Following the provisional suspension of Russia's main anti-doping lab over the weekend, Sports Minister Vitaly Mutko said Monday that reforms would be made to bring the lab in line with international standards.

The problems at the Moscow Anti-Doping Center, the only laboratory in Russia approved by the World Anti-Doping Association, or WADA, come less than three months before the start of the Sochi Winter Games.

WADA announced Sunday that the Moscow lab was provisionally suspended for six months and given a Dec. 1 deadline to improve the reliability of its results. If the lab does not follow the recommendations of a disciplinary committee, it will not be allowed to provide testing facilities for February's Olympics, an embarrassing possibility for the Kremlin, which wants the Games to show off Russia as a developed and accomplished nation.

Mutko said Monday that his ministry, which runs the Moscow Anti-Doping Center, had received an official letter from WADA detailing the recommendations. He said one of the stated proposals was to have at least three international experts on staff at the center.

"Of course, the recommendations from WADA will be fulfilled," Mutko said at a Sports Ministry event, RIA Novosti reported. "These are labor issues — that's no problem at all."

"WADA systematically makes certain observations and proposals regarding anti-doping centers to improve the effectiveness of the laboratories," Mutko said.

The international anti-doping authority said in a statement Sunday that it was giving the Moscow facility a first deadline of Dec. 1 to bring in independent "quality management" experts to "allow everyone to be confident of the accuracy and reliability of results moving forward."

WADA said there was also a second deadline of April 1, 2014, when the lab must ensure that program of improvement has been "drafted, finalized, implemented and embedded."

"If the two above-mentioned conditions are fully satisfied within the specified deadlines [to which no extensions will be granted], then the above-referenced six month suspension of accreditation of the Moscow laboratory shall never come into effect," WADA said.

The International Olympic Committee announced last week that it would do more doping tests around the Sochi Games than any other Winter Olympics — nearly 2,500 in all. The Moscow lab is due to move some of its facilities to Sochi to handle those tests under Moscow's accreditation.

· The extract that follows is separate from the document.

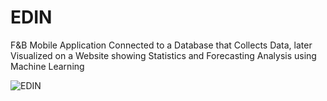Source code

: # EDIN
F&B Mobile Application Connected to a Database that Collects Data, later Visualized on a Website showing Statistics and Forecasting Analysis using Machine Learning 

![EDIN](https://user-images.githubusercontent.com/70109848/143896972-6c7bbbd8-4307-4d73-9ae4-eb251a6394df.png)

In response Sunday to WADA's announcement that the Moscow lab had been suspended, the IOC, said it guaranteed the "integrity" of the drug-testing program at the Sochi Olympics.

"The IOC is confident that all the necessary measures will be taken and the Sochi lab will be fully functioning during the Games," the IOC said in a statement. "The integrity of the Games-time testing program will remain unaffected by these developments, indeed it will be strengthened."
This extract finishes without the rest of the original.